Simon Fairlie wrote an excellent article in The Land a couple of issues back. His focus was the need for a rehabilitation of manual labour. Heinberg's concept of the 'energy slave' makes it clear how much harder we are all going to have to work as oil supplies dwindle. We can gain a similar sense from thinking about the horsepower of machinery that supports our decadent existence. Fairlie's argument was about the nature of the lives we will be living, which he ascertained from considering production, and particularly food production, before the countryside was overrun with machinery. This was the life of the peasant, a person who is also in need of rehabilitation.
A few concepts from our shared past can help to inform the future we are going to build together. One is the concept of the cottage economy. The label 'cottager' did not relate to the bijoux design of your Cotswold-stone residence but was rather about your rights to use common land and therefore to be able to subsist without selling your labour. Cottage industry, by extension, was work that you engaged in to generate surplus cash, not for your bare subsistence.

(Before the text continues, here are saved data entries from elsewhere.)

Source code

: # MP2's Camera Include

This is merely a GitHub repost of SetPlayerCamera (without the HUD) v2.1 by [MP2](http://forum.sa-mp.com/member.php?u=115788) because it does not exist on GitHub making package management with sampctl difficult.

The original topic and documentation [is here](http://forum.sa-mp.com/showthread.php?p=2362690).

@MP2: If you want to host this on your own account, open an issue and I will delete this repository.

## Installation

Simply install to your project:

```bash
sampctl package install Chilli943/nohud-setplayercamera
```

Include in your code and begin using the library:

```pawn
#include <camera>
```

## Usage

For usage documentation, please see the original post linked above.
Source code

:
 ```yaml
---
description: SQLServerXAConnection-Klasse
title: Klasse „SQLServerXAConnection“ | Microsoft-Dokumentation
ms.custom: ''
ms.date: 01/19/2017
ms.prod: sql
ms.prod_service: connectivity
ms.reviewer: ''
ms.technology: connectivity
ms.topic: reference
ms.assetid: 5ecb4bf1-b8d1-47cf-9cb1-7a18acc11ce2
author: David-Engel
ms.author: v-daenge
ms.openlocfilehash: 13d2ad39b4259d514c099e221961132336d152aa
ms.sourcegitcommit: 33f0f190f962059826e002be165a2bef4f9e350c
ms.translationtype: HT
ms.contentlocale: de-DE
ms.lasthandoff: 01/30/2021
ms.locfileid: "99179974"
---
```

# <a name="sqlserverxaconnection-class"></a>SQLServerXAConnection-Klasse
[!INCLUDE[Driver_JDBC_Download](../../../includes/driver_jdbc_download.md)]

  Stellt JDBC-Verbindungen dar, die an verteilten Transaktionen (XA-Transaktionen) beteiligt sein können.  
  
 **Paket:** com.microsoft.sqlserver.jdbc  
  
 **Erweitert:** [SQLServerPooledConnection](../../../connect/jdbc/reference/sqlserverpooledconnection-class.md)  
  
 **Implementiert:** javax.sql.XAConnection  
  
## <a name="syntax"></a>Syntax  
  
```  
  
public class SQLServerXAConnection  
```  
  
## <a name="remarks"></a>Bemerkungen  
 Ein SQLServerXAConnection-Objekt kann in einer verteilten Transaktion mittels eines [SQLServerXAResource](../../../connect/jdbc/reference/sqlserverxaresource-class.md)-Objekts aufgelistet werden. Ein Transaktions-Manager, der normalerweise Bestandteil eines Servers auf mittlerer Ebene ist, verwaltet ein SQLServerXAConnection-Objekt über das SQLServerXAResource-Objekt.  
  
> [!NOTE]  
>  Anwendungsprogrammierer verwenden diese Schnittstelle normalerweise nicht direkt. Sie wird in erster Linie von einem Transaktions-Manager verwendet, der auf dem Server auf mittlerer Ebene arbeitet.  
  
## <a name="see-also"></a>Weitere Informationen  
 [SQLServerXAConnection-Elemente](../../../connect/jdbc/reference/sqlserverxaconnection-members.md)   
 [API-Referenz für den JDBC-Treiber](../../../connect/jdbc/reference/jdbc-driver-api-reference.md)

J. M. Neeson provides a fascinating account of the liberated existence of Britain's peasantry and how they fought to maintain it as landed interests used their political power to force through the theft of shared land via enclosure acts. She estimates that up to a third of the land of the country was either owned by commoners or was itself common which they had rights to use. The destruction of this ancient social system led to an imbalance between people's work and their needs. It led to explosive population growth, as mouths to feed needed to be outstripped by hands that could be sold to work for others rather than to produce their own food.
It also led to a changed attitude to consumption, a loss of the sense of satiety and sufficiency, and the substitution of greed and excess:
'Perhaps having "enough" was unimaginable to men who wrote about crop yields, rents, improvements, productivity, economic growth, always more, as it has been incomprehensible to twentieth-century historians living in constantly expanding market economies, albeit on a finite planet.' (p. 41)
The commons represented a system for sharing a large proportion of the land of this country, even after the advent of fedualism. Their loss was a financial disaster for commoners and the end of a sustainable socio-economic system. Their revival will be a fundamental foundation for land planning within a bioregional economy.